Il s'en suit une dure répression, en partie menée par les civils européens, qui réagissent par une "chasse à l'arabe". On compte un millier de victimes.

    • Un fossé de sang dépare désormais les deux communautés: les Européens se dressent en bloc contre les Musulmans, l'action du FLN, qui accroît ainsi son emprise sur la population. De son côté, le Gouverneur Jacques SOUSTELLE considère désormais comme sa tâche prioritaire de rétablir la paix en luttant contre le FLN. La guerre passe au premier plan.

    • C'est cette situation que doit affronter, en 1956, le Gouvernement de gauche qui arrive au pouvoir, sous la Présidence de Guy MOLLET.


LA FRANCE S'ENFONCE DANS LA GUERRE D'ALGERIE ( 1956 / 1958 )

    • Le Président du Conseil, Guy MOLLET donne la priorité à une victoire militaire sur le FLN.

- D'abord partisan d'une politique de négociations, MOLLET fait machine arrière, après avoir été conspué par les Européens d'Alger, le 6 février 1956, et pose désormais comme préalable une victoire militaire sur le FLN.

- Le ministre- résident en Algérie, Robert LACOSTE, laisse l'armée conduire la guerre à sa guise.

- 400 000 hommes bouclent les frontières de l'Algérie, la soumettant à un quadrillage mêlant opérations militaires, actions d'assistance sociale ( alphabétisation, soins médicaux ) et action psychologique pour gagner la population ( propagande, pressions... )

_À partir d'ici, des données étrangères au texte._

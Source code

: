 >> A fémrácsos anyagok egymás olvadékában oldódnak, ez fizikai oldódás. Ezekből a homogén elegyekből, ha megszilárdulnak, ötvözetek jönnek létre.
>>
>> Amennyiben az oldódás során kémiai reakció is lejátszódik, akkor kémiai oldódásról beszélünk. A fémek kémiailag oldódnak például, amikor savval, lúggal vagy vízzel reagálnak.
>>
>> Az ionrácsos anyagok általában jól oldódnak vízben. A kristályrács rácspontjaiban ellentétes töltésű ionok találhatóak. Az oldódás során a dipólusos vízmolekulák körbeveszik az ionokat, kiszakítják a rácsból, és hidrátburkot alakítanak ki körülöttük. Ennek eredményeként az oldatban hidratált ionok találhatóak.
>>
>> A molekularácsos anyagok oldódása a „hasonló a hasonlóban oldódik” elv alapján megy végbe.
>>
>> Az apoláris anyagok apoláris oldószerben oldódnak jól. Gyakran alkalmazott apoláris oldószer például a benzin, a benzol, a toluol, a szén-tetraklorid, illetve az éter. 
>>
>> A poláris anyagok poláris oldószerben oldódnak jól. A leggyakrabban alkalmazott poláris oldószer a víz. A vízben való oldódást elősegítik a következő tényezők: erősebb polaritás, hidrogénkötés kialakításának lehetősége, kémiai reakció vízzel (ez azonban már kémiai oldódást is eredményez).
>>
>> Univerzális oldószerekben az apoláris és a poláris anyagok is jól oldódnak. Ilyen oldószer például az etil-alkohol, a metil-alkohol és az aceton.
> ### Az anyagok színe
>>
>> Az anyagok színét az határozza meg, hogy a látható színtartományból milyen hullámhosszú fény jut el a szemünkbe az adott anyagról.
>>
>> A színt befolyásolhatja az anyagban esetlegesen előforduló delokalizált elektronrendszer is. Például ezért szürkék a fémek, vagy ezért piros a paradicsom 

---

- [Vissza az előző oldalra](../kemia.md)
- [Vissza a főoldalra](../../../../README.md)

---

    • A Alger, pour lutter contre le terrorisme urbain, le Général MASSU, chef de la 10° division parachutiste, est chargé de la sécurité. Contrôles, fouilles, arrestations...se succèdent, certains militaires utilisant la torture pour démanteler les réseaux du FLN, qui, de son côté, multiplie les attentats.

Militairement, la France l'emporte: l'organisation du FLN est brisée par la " Bataille d'Alger" (1957 ) et sa force militaire est amoindrie.

    • Mais l'armée ne peut empêcher la poursuite de la guérilla et du terrorisme, ni le ralliement de la population musulmane au FLN, par conviction ou par crainte des représailles.

- La guerre d'Algérie et l'expédition de Suez détériorent la situation internationale de la France

    • En Octobre 1956, décidés à frapper l'Egypte, tenue pour la "base arrière de la rébellion" (elle abrite la délégation extérieure du FLN ), la France organise, en accords avec le Royaume Uni et Israël, une expédition contre le Canal de Suez récemment nationalisé par Nasser. Militairement, l'opération est un succès, mais, condamnées par l'ONU, soumises à la pression des Etats Unis et de l'URSS, la France et la Grande Bretagne doivent évacuer la zone du canal.

    • Désormais, la France est mise en accusation aux Nations Unies en raison de sa politique algérienne, elle est attaquée par les Etats du Tiers Monde et les Pays communistes sans recevoir, sur ce point, l'appui des Alliés américains et Britanniques.

Sur le plan intérieur, la guerre d'Algérie est un facteur de déstabilisation économique et social.

- C'est un gouffre financier qui relance l'inflation, creuse le déficit budgétaire, détériore la balance commerciale, épuise les ressources en devises.

    • Dés 1957, il faut freiner l'expansion et renoncer aux dépenses sociales. Par ailleurs, le conflit algérien provoque une profonde crise morale: des Intellectuels, des étudiants, des jeunes, des représentants des Eglises réclament la fin d'une guerre conduite contre les aspirations nationales d'un peuple et protestent contre l'utilisation de la torture.

Enfin, la guerre d'Algérie fait éclater la majorité de Gauche, victorieuse aux éléctions de 1956, et paralyse le pouvoir.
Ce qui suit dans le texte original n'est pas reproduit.